Comment on tue une nation : l'exemple libanais
Fonder la politique à partir des communautés confessionnelles ne permet pas de produire un système sociopolitique efficace. Alors, gouvernance des communautés ou gouvernement de l’État ? La France est à la croisée des chemins et la réponse à cette question pourrait bien décider de son avenir. À travers la mise en perspective de l’histoire libanaise, l’auteur interroge, en miroir, la situation de la France contemporaine.
L’idée du déclin fait son chemin en France. Ce sentiment est parfois exagéré, mais il reflète des évolutions incontestables en termes économiques ou politiques. Néanmoins, la réalité d’un déclin relatif n’est pas le problème qu’on croit. La mondialisation a, certes, fait converger les performances économiques et rééquilibré la balance des puissances, mais le délitement social et l’effondrement culturel sont effectifs. Le modèle laïque et universaliste, qui a fait la beauté de la France comme nation politique, est en crise.

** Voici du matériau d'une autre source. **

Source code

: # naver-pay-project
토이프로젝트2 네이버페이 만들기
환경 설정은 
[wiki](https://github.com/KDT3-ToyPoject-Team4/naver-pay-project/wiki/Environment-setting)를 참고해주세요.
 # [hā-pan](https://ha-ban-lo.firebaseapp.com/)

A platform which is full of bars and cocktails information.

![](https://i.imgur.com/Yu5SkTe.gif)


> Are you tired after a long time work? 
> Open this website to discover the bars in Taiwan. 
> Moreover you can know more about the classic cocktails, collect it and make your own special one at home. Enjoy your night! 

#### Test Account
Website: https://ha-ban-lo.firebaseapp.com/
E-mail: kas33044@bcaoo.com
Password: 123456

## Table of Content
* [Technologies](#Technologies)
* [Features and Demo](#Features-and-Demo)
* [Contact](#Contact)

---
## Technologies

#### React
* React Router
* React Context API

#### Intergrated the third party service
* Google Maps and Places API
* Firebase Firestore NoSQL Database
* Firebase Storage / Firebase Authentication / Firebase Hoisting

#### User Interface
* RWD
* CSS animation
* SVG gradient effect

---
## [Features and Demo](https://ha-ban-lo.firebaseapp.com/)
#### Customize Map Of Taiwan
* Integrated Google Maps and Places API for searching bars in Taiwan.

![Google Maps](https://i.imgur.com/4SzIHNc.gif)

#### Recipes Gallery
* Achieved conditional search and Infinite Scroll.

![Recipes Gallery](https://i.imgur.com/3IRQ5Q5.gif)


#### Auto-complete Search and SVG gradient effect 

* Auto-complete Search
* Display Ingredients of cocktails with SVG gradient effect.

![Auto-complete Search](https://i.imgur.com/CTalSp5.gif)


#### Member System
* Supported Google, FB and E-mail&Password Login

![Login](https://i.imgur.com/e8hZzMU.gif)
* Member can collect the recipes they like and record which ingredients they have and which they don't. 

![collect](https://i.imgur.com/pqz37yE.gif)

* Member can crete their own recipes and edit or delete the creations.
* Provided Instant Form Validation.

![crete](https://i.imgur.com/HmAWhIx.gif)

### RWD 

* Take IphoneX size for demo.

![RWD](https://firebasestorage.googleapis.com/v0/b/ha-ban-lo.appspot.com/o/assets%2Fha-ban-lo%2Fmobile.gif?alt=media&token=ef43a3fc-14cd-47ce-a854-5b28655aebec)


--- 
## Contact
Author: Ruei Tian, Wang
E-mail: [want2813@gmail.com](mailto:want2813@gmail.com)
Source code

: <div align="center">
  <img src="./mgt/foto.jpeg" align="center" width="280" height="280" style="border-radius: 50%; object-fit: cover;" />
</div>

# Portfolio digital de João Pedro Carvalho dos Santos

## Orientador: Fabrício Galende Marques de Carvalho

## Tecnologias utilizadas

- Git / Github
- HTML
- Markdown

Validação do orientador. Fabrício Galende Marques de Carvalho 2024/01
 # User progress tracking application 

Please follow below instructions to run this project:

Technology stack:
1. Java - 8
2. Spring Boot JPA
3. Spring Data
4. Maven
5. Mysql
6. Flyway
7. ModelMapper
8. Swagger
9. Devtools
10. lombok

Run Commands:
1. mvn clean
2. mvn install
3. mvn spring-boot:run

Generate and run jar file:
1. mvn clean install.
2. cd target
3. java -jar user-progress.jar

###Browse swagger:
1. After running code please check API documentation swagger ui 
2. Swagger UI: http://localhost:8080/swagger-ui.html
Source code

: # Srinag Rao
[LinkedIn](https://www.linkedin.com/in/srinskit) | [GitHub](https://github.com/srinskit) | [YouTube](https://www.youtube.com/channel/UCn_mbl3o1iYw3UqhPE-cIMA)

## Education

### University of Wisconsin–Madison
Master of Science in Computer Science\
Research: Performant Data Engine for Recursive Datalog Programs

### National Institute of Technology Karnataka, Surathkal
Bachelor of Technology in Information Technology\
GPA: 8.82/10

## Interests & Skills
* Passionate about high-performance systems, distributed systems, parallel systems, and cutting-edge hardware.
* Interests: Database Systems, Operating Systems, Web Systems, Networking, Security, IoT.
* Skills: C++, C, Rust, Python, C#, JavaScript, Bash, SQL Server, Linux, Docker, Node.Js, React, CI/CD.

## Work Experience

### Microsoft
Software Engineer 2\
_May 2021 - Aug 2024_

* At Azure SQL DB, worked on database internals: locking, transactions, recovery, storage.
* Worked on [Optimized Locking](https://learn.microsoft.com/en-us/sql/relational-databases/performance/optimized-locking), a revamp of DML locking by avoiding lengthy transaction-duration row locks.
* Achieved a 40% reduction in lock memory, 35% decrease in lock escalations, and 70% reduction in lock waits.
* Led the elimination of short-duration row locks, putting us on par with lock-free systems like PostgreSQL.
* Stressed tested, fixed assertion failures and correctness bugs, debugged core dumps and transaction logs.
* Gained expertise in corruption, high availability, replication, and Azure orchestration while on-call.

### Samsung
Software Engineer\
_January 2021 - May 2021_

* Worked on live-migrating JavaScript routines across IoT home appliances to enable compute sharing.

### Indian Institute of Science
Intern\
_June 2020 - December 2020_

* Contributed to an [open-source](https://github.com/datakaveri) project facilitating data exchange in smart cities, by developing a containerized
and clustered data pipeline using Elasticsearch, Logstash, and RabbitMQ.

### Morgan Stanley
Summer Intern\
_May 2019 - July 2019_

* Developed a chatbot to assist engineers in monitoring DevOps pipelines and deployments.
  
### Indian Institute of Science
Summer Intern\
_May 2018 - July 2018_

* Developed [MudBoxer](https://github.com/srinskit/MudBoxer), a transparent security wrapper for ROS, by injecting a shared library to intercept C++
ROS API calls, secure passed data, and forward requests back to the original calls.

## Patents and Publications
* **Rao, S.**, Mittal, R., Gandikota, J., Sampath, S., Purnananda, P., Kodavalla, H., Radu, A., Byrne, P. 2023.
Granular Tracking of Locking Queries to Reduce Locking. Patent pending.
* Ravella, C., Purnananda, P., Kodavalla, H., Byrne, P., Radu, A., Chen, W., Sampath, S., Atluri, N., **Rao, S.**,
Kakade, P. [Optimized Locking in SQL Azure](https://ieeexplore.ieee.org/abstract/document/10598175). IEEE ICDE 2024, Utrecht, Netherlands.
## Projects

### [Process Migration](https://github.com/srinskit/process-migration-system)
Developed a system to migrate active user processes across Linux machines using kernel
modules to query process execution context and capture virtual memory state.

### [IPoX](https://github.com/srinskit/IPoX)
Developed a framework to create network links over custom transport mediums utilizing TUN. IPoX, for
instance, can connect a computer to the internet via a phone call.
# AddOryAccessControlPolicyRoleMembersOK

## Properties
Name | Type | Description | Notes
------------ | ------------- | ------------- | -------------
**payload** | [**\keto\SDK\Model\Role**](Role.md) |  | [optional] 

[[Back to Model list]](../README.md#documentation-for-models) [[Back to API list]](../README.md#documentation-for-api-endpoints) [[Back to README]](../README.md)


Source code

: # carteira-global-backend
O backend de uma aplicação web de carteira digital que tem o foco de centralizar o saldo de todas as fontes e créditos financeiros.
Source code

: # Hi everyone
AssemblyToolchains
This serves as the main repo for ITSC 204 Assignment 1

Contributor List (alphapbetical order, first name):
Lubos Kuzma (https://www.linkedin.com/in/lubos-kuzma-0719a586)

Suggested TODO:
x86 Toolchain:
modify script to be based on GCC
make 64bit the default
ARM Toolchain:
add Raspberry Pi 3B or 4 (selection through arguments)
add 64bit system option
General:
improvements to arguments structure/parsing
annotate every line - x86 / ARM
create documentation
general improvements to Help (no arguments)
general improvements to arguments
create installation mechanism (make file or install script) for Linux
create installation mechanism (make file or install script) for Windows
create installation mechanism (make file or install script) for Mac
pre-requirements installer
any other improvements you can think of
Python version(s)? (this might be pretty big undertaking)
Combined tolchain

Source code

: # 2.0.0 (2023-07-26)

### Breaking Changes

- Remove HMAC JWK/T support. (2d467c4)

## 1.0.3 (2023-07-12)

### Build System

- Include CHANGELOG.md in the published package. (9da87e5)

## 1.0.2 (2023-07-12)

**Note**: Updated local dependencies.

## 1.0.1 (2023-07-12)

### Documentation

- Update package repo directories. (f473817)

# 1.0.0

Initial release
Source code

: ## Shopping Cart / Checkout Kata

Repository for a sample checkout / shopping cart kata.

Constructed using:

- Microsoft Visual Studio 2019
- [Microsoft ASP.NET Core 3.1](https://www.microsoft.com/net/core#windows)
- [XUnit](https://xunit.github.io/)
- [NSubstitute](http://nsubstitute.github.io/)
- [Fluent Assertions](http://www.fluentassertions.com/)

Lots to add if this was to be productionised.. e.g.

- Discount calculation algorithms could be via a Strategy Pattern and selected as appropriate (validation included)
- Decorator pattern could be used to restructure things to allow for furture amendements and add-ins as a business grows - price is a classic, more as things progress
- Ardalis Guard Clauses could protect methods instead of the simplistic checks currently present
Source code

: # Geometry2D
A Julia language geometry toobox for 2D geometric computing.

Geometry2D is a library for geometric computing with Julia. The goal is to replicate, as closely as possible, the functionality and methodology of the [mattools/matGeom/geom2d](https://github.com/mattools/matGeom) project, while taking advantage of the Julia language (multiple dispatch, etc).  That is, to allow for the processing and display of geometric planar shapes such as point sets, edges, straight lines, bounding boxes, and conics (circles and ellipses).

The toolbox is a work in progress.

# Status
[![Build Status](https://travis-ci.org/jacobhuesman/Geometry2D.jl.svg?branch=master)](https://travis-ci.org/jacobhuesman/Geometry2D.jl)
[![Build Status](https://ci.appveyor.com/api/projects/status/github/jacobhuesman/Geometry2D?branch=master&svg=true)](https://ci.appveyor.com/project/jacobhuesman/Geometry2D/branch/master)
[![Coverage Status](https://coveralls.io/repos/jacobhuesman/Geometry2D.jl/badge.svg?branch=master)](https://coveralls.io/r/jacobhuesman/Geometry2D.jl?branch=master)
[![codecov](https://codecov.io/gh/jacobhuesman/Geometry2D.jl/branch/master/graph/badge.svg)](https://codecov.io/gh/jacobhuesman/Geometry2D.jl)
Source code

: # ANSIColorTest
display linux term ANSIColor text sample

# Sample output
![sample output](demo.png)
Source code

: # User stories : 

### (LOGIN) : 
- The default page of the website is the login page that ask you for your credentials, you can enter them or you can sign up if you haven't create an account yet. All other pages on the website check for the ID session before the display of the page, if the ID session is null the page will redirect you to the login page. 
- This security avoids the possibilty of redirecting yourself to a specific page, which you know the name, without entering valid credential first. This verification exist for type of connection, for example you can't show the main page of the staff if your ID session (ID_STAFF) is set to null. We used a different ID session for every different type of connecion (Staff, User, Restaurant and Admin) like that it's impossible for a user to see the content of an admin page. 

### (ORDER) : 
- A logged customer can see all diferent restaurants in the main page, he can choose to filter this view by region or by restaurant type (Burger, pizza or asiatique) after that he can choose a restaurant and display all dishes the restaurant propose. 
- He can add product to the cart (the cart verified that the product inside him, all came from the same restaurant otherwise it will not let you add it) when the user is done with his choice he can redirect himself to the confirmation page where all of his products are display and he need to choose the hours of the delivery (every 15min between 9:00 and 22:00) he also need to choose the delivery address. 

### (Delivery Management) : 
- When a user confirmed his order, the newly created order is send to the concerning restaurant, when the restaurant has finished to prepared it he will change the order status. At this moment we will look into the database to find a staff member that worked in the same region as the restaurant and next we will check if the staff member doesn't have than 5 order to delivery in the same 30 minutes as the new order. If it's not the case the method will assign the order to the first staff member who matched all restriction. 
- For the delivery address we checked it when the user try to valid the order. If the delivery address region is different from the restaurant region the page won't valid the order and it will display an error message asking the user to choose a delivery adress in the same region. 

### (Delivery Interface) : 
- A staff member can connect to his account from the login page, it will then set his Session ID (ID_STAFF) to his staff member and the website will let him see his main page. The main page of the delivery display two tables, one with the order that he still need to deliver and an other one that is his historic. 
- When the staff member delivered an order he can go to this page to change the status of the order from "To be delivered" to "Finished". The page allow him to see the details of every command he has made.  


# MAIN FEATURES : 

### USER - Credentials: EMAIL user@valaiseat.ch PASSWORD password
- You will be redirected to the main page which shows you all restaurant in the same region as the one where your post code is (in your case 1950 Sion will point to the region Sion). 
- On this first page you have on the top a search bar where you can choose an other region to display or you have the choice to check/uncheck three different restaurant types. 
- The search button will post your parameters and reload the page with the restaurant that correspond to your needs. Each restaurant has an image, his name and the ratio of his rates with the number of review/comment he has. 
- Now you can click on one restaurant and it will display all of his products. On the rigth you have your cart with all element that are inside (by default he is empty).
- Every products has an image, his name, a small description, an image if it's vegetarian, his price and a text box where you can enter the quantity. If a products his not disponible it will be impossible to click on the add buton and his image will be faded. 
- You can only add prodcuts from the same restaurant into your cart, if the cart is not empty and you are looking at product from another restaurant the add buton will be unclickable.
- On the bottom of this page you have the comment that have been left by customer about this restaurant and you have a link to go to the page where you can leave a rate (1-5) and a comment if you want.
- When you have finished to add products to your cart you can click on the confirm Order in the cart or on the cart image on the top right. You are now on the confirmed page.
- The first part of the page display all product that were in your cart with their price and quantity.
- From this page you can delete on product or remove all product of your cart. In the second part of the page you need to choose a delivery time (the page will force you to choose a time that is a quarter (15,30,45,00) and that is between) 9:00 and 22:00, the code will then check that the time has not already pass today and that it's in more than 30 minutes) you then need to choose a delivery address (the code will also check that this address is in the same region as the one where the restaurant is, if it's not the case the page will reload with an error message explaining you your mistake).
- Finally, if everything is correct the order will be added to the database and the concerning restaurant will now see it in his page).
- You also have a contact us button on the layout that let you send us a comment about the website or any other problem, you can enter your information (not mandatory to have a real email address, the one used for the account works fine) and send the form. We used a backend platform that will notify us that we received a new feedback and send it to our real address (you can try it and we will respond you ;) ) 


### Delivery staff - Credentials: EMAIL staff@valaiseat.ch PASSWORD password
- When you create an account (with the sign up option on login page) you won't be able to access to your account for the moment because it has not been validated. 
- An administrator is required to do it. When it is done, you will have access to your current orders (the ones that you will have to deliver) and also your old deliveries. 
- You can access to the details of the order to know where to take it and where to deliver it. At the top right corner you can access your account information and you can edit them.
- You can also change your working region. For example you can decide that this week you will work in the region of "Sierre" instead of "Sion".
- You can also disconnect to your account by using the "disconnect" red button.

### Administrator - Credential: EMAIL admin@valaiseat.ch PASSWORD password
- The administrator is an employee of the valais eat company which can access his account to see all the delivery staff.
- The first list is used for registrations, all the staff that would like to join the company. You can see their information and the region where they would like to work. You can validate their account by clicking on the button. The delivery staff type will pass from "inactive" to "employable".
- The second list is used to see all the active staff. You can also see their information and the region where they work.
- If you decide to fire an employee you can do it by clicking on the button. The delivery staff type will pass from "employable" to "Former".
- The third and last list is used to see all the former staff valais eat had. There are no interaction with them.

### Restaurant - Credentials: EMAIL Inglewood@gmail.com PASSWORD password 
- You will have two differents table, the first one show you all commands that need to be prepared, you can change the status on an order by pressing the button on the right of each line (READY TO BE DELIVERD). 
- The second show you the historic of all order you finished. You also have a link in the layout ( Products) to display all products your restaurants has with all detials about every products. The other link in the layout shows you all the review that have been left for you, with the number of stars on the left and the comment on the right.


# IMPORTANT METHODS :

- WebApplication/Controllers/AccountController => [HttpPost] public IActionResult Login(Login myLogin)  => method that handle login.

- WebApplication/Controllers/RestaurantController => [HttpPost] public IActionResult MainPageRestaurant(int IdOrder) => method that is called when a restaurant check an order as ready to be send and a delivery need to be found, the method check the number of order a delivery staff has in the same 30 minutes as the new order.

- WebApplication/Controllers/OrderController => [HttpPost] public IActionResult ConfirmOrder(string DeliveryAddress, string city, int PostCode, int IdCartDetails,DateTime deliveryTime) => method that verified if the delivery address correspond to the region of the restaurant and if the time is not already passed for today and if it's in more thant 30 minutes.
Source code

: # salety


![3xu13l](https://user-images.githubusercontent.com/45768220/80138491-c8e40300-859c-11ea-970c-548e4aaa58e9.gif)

Ce sont de ces faits que surgit, pour comprendre la réalité française, la notion de libanisation, c’est-à-dire l’implosion d’un État sur des bases ethnoculturelles, avec la complicité active de dirigeants dépourvus de conscience nationale et englués dans l’affairisme. On ne compare que l’incomparable : la réalité n’offre que des réalités singulières. Mais il existe des concepts permettant d’éclairer la similitude des processus à l’œuvre. C’est pourquoi il est absurde de révoquer par principe toute comparaison entre la France et le Liban, sauf à projeter dans une altérité incompréhensible ce qui se passe de l’autre côté de la Méditerranée : « Le Liban est à la proue, mais nous sommes dans un bateau (1). » Nous proposons de montrer les logiques culturelles, économiques et politiques conduisant au désastre et constituant autant de leçons, limitées mais précieuses, pour les Français. Sera éclairé l’assassinat d’un peuple par sa classe dirigeante, qui n’a pas voulu reconstruire l’État au sortir de la guerre civile et s’est employée à diviser la nation pour mieux régner sur elle.
Héritage ottoman et moment français
La nation, comme nous la concevons depuis 1789, n’est autre que l’organisation politique du peuple. Autrement dit, les individus d’un territoire donné acceptent de se soumettre à la loi qu’ils se donnent au travers d’un État – le contrat social. Or, l’histoire n’a pas favorisé, dans le cas...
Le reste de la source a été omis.